(Stored entries)
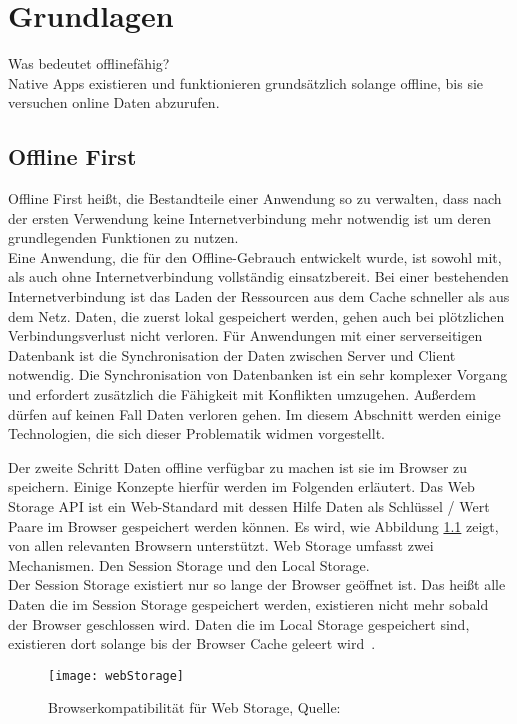 \chapter{\label{chap:grundlagen}Grundlagen}
Was bedeutet offlinefähig?\\
Native \Glspl{App} existieren und funktionieren grundsätzlich solange offline, bis sie versuchen online Daten abzurufen.
%
%
\section{Offline First}
Offline First heißt, die Bestandteile einer Anwendung so zu verwalten, dass nach der ersten Verwendung keine Internetverbindung mehr notwendig ist um deren grundlegenden Funktionen zu nutzen.\\
Eine Anwendung, die für den Offline-Gebrauch entwickelt wurde, ist sowohl mit, als auch ohne Internetverbindung vollständig einsatzbereit. Bei einer bestehenden Internetverbindung ist das Laden der Ressourcen aus dem Cache schneller als aus dem Netz. Daten, die zuerst lokal gespeichert werden, gehen auch bei plötzlichen Verbindungsverlust nicht verloren.
Für Anwendungen mit einer serverseitigen Datenbank ist die Synchronisation der Daten zwischen Server und Client notwendig. Die Synchronisation von Datenbanken ist ein sehr komplexer Vorgang und erfordert zusätzlich die Fähigkeit mit Konflikten umzugehen. Außerdem dürfen auf keinen Fall Daten verloren gehen. Im diesem Abschnitt werden einige Technologien, die sich dieser Problematik widmen vorgestellt.
%
%

%
%
%
Der zweite Schritt Daten offline verfügbar zu machen ist sie im Browser zu speichern. Einige Konzepte hierfür werden im Folgenden erläutert.
%
Das Web Storage \gls{API} ist ein Web-Standard mit dessen Hilfe Daten als Schlüssel / Wert Paare im Browser gespeichert werden können. Es wird, wie Abbildung \ref{fig:webStorage} zeigt, von allen relevanten Browsern unterstützt.
Web Storage umfasst zwei Mechanismen. Den Session Storage und den Local Storage.\\
Der Session Storage existiert nur so lange der Browser geöffnet ist.
Das heißt alle Daten die im Session Storage gespeichert werden, existieren nicht mehr sobald der Browser geschlossen wird. Daten die im Local Storage gespeichert sind, existieren dort solange bis der Browser Cache geleert wird~\cite{webstorage}.
\begin{figure}[H]
	\centering
	\texttt{[image: webStorage]}
	\grayRule
	\caption{Browserkompatibilität für Web Storage, Quelle: ~\cite{caniuse-ws}}
	\label{fig:webStorage}
\end{figure}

— PROBLEM —
Each entry above must come back exactly as written. Drop the images.

— RESPONSE BELOW —
 \chapter{\label{chap:grundlagen}Grundlagen}
Was bedeutet offlinefähig?\\
Native \Glspl{App} existieren und funktionieren grundsätzlich solange offline, bis sie versuchen online Daten abzurufen.
%
%
\section{Offline First}
Offline First heißt, die Bestandteile einer Anwendung so zu verwalten, dass nach der ersten Verwendung keine Internetverbindung mehr notwendig ist um deren grundlegenden Funktionen zu nutzen.\\
Eine Anwendung, die für den Offline-Gebrauch entwickelt wurde, ist sowohl mit, als auch ohne Internetverbindung vollständig einsatzbereit. Bei einer bestehenden Internetverbindung ist das Laden der Ressourcen aus dem Cache schneller als aus dem Netz. Daten, die zuerst lokal gespeichert werden, gehen auch bei plötzlichen Verbindungsverlust nicht verloren.
Für Anwendungen mit einer serverseitigen Datenbank ist die Synchronisation der Daten zwischen Server und Client notwendig. Die Synchronisation von Datenbanken ist ein sehr komplexer Vorgang und erfordert zusätzlich die Fähigkeit mit Konflikten umzugehen. Außerdem dürfen auf keinen Fall Daten verloren gehen. Im diesem Abschnitt werden einige Technologien, die sich dieser Problematik widmen vorgestellt.
%
%

%
%
%
Der zweite Schritt Daten offline verfügbar zu machen ist sie im Browser zu speichern. Einige Konzepte hierfür werden im Folgenden erläutert.
%
Das Web Storage \gls{API} ist ein Web-Standard mit dessen Hilfe Daten als Schlüssel / Wert Paare im Browser gespeichert werden können. Es wird, wie Abbildung \ref{fig:webStorage} zeigt, von allen relevanten Browsern unterstützt.
Web Storage umfasst zwei Mechanismen. Den Session Storage und den Local Storage.\\
Der Session Storage existiert nur so lange der Browser geöffnet ist.
Das heißt alle Daten die im Session Storage gespeichert werden, existieren nicht mehr sobald der Browser geschlossen wird. Daten die im Local Storage gespeichert sind, existieren dort solange bis der Browser Cache geleert wird~\cite{webstorage}.
\begin{figure}[H]
	\centering
	\texttt{[image: webStorage]}
	\grayRule
	\caption{Browserkompatibilität für Web Storage, Quelle: ~\cite{caniuse-ws}}
	\label{fig:webStorage}
\end{figure}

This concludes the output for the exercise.